Experimental studies of isometric neck strength and muscle spatial tuning typically measure torques about 3 axes crossing at the C7-T1 intervertebral joint (Fice et al., 2018, Vasavada et al., 2001). This mapping from the 6-D head space to 3-D torque space about a single joint does not capture the differential contribution of torques about the upper and lower cervical spine. The feasible force set (FFS) is a computational technique that defines the bounds of maximum isometric strength in all directions radiating from a point on the end-effector (Valero-Cuevas, 2016). The standard FFS has been used to probe the role of individual muscles in producing forces in the human finger (Valero-Cuevas, 2009), leg (Kutch and Valero-Cuevas, 2011, Sohn et al., 2019), and cat hindlimb (Sohn et al., 2013). This study extends the FFS to represent neck strength as the maximum forces that can be resisted at prescribed locations on the head, corresponding to maximum isometric wrenches (forces and torques) about the head axes.

The objective of this study was to determine the effect of DCE muscle weakness on multi-directional neck strength and muscle activation patterns. A secondary objective was to evaluate the effects of kinematic and muscle model complexity on neck strength and the role of the DCE muscles. These aims were achieved by computing the modified FFS of the neck with varying strengths of the DCE muscles. Maximum isometric neck strength and associated muscle activation patterns were simulated in 25 test directions, selected to reflect locations on the head where a clinician could realistically perform manual muscle testing.

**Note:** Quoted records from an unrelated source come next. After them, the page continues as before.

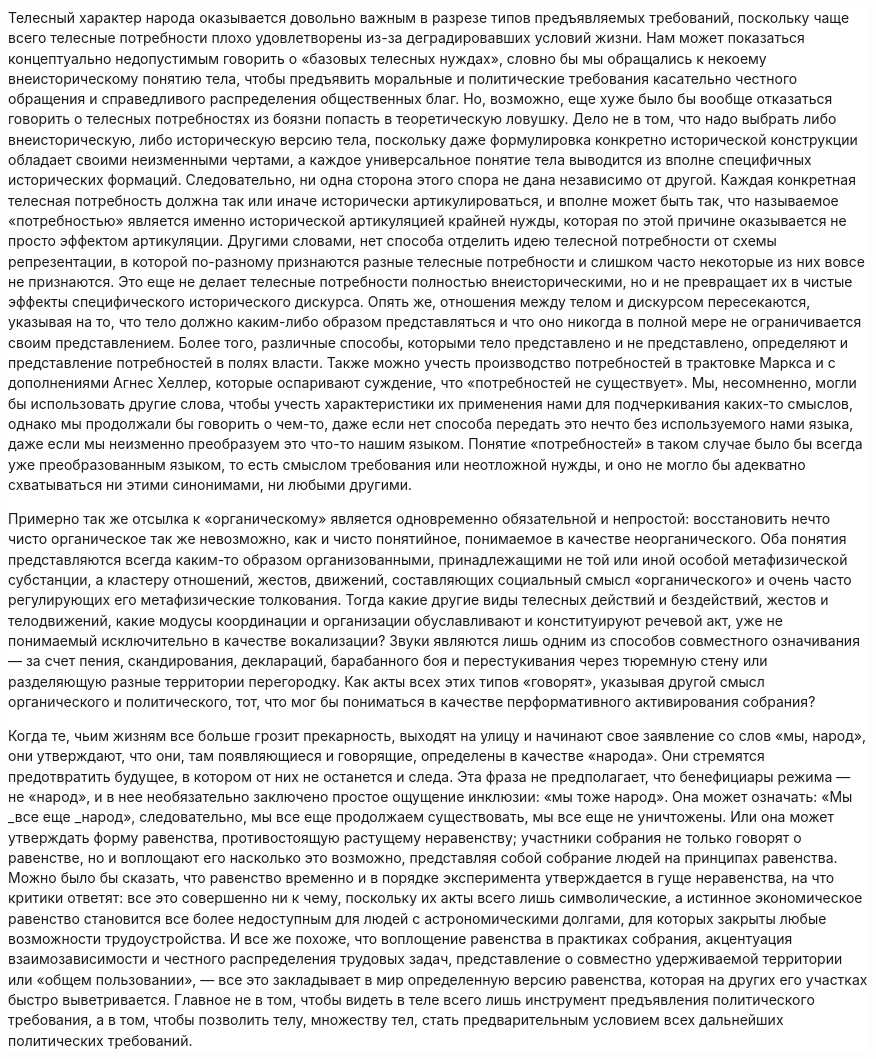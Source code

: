 Телесный характер народа оказывается довольно важным в разрезе типов предъявляемых требований, поскольку чаще всего телесные потребности плохо удовлетворены из-за деградировавших условий жизни. Нам может показаться концептуально недопустимым говорить о «базовых телесных нуждах», словно бы мы обращались к некоему внеисторическому понятию тела, чтобы предъявить моральные и политические требования касательно честного обращения и справедливого распределения общественных благ. Но, возможно, еще хуже было бы вообще отказаться говорить о телесных потребностях из боязни попасть в теоретическую ловушку. Дело не в том, что надо выбрать либо внеисторическую, либо историческую версию тела, поскольку даже формулировка конкретно исторической конструкции обладает своими неизменными чертами, а каждое универсальное понятие тела выводится из вполне специфичных исторических формаций. Следовательно, ни одна сторона этого спора не дана независимо от другой. Каждая конкретная телесная потребность должна так или иначе исторически артикулироваться, и вполне может быть так, что называемое «потребностью» является именно исторической артикуляцией крайней нужды, которая по этой причине оказывается не просто эффектом артикуляции. Другими словами, нет способа отделить идею телесной потребности от схемы репрезентации, в которой по-разному признаются разные телесные потребности и слишком часто некоторые из них вовсе не признаются. Это еще не делает телесные потребности полностью внеисторическими, но и не превращает их в чистые эффекты специфического исторического дискурса. Опять же, отношения между телом и дискурсом пересекаются, указывая на то, что тело должно каким-либо образом представляться и что оно никогда в полной мере не ограничивается своим представлением. Более того, различные способы, которыми тело представлено и не представлено, определяют и представление потребностей в полях власти. Также можно учесть производство потребностей в трактовке Маркса и с дополнениями Агнес Хеллер[‌](#), которые оспаривают суждение, что «потребностей не существует». Мы, несомненно, могли бы использовать другие слова, чтобы учесть характеристики их применения нами для подчеркивания каких-то смыслов, однако мы продолжали бы говорить о чем-то, даже если нет способа передать это нечто без используемого нами языка, даже если мы неизменно преобразуем это что-то нашим языком. Понятие «потребностей» в таком случае было бы всегда уже преобразованным языком, то есть смыслом требования или неотложной нужды, и оно не могло бы адекватно схватываться ни этими синонимами, ни любыми другими.

Примерно так же отсылка к «органическому» является одновременно обязательной и непростой: восстановить нечто чисто органическое так же невозможно, как и чисто понятийное, понимаемое в качестве неорганического. Оба понятия представляются всегда каким-то образом организованными, принадлежащими не той или иной особой метафизической субстанции, а кластеру отношений, жестов, движений, составляющих социальный смысл «органического» и очень часто регулирующих его метафизические толкования. Тогда какие другие виды телесных действий и бездействий, жестов и телодвижений, какие модусы координации и организации обуславливают и конституируют речевой акт, уже не понимаемый исключительно в качестве вокализации? Звуки являются лишь одним из способов совместного означивания — за счет пения, скандирования, деклараций, барабанного боя и перестукивания через тюремную стену или разделяющую разные территории перегородку. Как акты всех этих типов «говорят», указывая другой смысл органического и политического, тот, что мог бы пониматься в качестве перформативного активирования собрания?

Когда те, чьим жизням все больше грозит прекарность, выходят на улицу и начинают свое заявление со слов «мы, народ», они утверждают, что они, там появляющиеся и говорящие, определены в качестве «народа». Они стремятся предотвратить будущее, в котором от них не останется и следа. Эта фраза не предполагает, что бенефициары режима — не «народ», и в нее необязательно заключено простое ощущение инклюзии: «мы тоже народ». Она может означать: «Мы _все еще _народ», следовательно, мы все еще продолжаем существовать, мы все еще не уничтожены. Или она может утверждать форму равенства, противостоящую растущему неравенству; участники собрания не только говорят о равенстве, но и воплощают его насколько это возможно, представляя собой собрание людей на принципах равенства. Можно было бы сказать, что равенство временно и в порядке эксперимента утверждается в гуще неравенства, на что критики ответят: все это совершенно ни к чему, поскольку их акты всего лишь символические, а истинное экономическое равенство становится все более недоступным для людей с астрономическими долгами, для которых закрыты любые возможности трудоустройства. И все же похоже, что воплощение равенства в практиках собрания, акцентуация взаимозависимости и честного распределения трудовых задач, представление о совместно удерживаемой территории или «общем пользовании», — все это закладывает в мир определенную версию равенства, которая на других его участках быстро выветривается. Главное не в том, чтобы видеть в теле всего лишь инструмент предъявления политического требования, а в том, чтобы позволить телу, множеству тел, стать предварительным условием всех дальнейших политических требований.

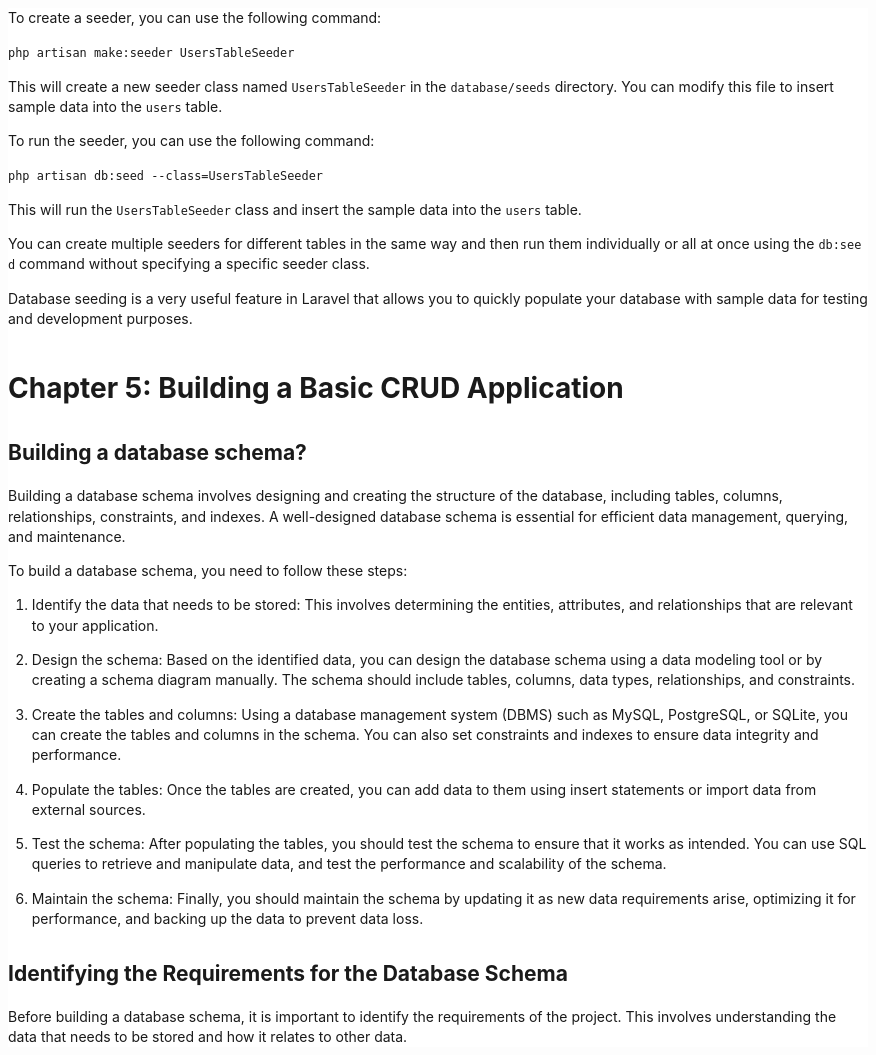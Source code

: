 To create a seeder, you can use the following command:

```
php artisan make:seeder UsersTableSeeder
```

This will create a new seeder class named `UsersTableSeeder` in the `database/seeds` directory. You can modify this file to insert sample data into the `users` table.

To run the seeder, you can use the following command:

```
php artisan db:seed --class=UsersTableSeeder
```

This will run the `UsersTableSeeder` class and insert the sample data into the `users` table.

You can create multiple seeders for different tables in the same way and then run them individually or all at once using the `db:seed` command without specifying a specific seeder class.

Database seeding is a very useful feature in Laravel that allows you to quickly populate your database with sample data for testing and development purposes.

# Chapter 5: Building a Basic CRUD Application

## Building a database schema?

Building a database schema involves designing and creating the structure of the database, including tables, columns, relationships, constraints, and indexes. A well-designed database schema is essential for efficient data management, querying, and maintenance.

To build a database schema, you need to follow these steps:

1. Identify the data that needs to be stored: This involves determining the entities, attributes, and relationships that are relevant to your application.

2. Design the schema: Based on the identified data, you can design the database schema using a data modeling tool or by creating a schema diagram manually. The schema should include tables, columns, data types, relationships, and constraints.

3. Create the tables and columns: Using a database management system (DBMS) such as MySQL, PostgreSQL, or SQLite, you can create the tables and columns in the schema. You can also set constraints and indexes to ensure data integrity and performance.

4. Populate the tables: Once the tables are created, you can add data to them using insert statements or import data from external sources.

5. Test the schema: After populating the tables, you should test the schema to ensure that it works as intended. You can use SQL queries to retrieve and manipulate data, and test the performance and scalability of the schema.

6. Maintain the schema: Finally, you should maintain the schema by updating it as new data requirements arise, optimizing it for performance, and backing up the data to prevent data loss.

## Identifying the Requirements for the Database Schema

Before building a database schema, it is important to identify the requirements of the project. This involves understanding the data that needs to be stored and how it relates to other data.
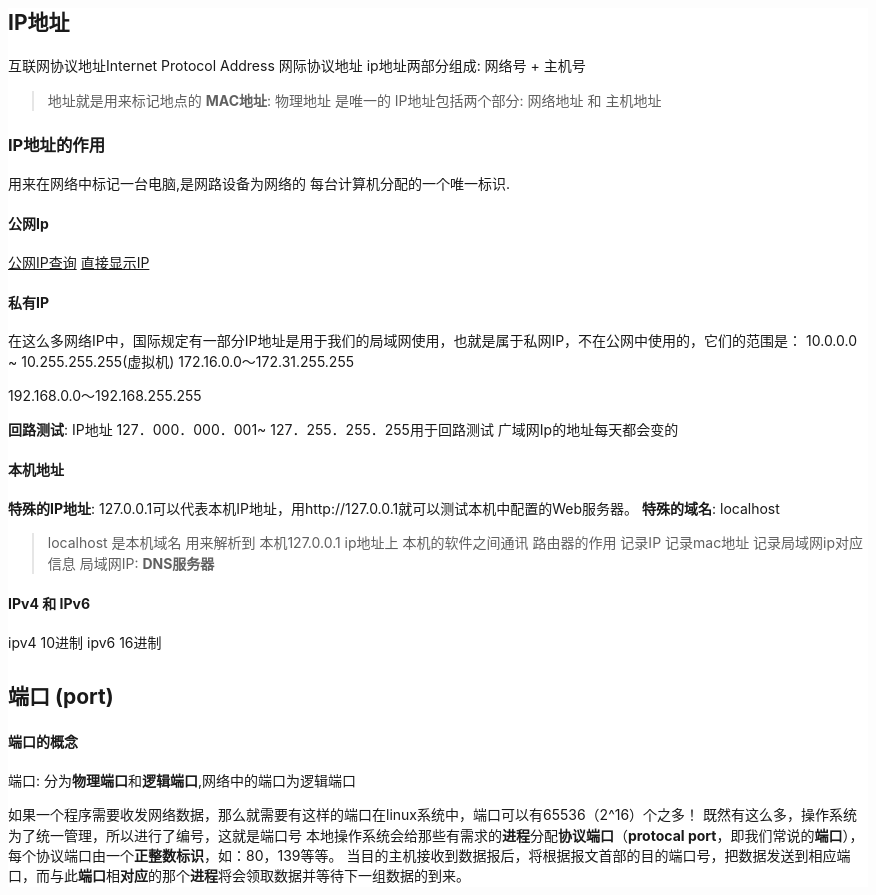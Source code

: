 ## IP地址

互联网协议地址Internet Protocol Address 网际协议地址
ip地址两部分组成: 网络号 + 主机号

> 地址就是用来标记地点的
> **MAC地址**: 物理地址 是唯一的
> IP地址包括两个部分: 网络地址 和 主机地址

### IP地址的作用

用来在网络中标记一台电脑,是网路设备为网络的 每台计算机分配的一个唯一标识. 

#### 公网Ip

[公网IP查询](https://ifconfig.me)
[直接显示IP](<https://ifconfig.me/ip>)

#### 私有IP

在这么多网络IP中，国际规定有一部分IP地址是用于我们的局域网使用，也就是属于私网IP，不在公网中使用的，它们的范围是：
10.0.0.0 ~ 10.255.255.255(虚拟机)
172.16.0.0～172.31.255.255

192.168.0.0～192.168.255.255

**回路测试**: IP地址
127．000．000．001~
127．255．255．255用于回路测试
广域网Ip的地址每天都会变的

#### 本机地址

**特殊的IP地址**: 127.0.0.1可以代表本机IP地址，用http://127.0.0.1就可以测试本机中配置的Web服务器。
**特殊的域名**: localhost

> localhost 是本机域名 用来解析到 本机127.0.0.1 ip地址上
> 本机的软件之间通讯
> 路由器的作用 记录IP 记录mac地址 记录局域网ip对应信息 
> 局域网IP:
> **DNS服务器**  

#### IPv4 和 IPv6

ipv4 10进制
ipv6 16进制

## 端口 (port)

#### 端口的概念

端口: 分为**物理端口**和**逻辑端口**,网络中的端口为逻辑端口

如果一个程序需要收发网络数据，那么就需要有这样的端口在linux系统中，端口可以有65536（2^16）个之多！
既然有这么多，操作系统为了统一管理，所以进行了编号，这就是端口号
本地操作系统会给那些有需求的**进程**分配**协议端口**（**protocal port**，即我们常说的**端口**），每个协议端口由一个**正整数标识**，如：80，139等等。
当目的主机接收到数据报后，将根据报文首部的目的端口号，把数据发送到相应端口，而与此**端口**相**对应**的那个**进程**将会领取数据并等待下一组数据的到来。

The primary contribution of this work is a biomechanistic link between morphological changes in the DCE muscles and altered neck strength and muscle activation patterns. This knowledge can be used to develop assessments and targeted interventions to improve clinical outcomes for chronic neck pain in WAD. There are several additional contributions. First, the extension of the traditional FFS is presented to account for the wrench (3 forces and 3 torques) applied about the end-effector (skull) axes to represent multi-directional neck strength. Second, the finding that the outcomes are sensitive to musculoskeletal model kinematic and muscle redundancy demonstrates the importance of considering these factors in model design. Finally, directional muscle activation mappings are provided that can be used to guide assessment and strengthening of specific neck muscle groups.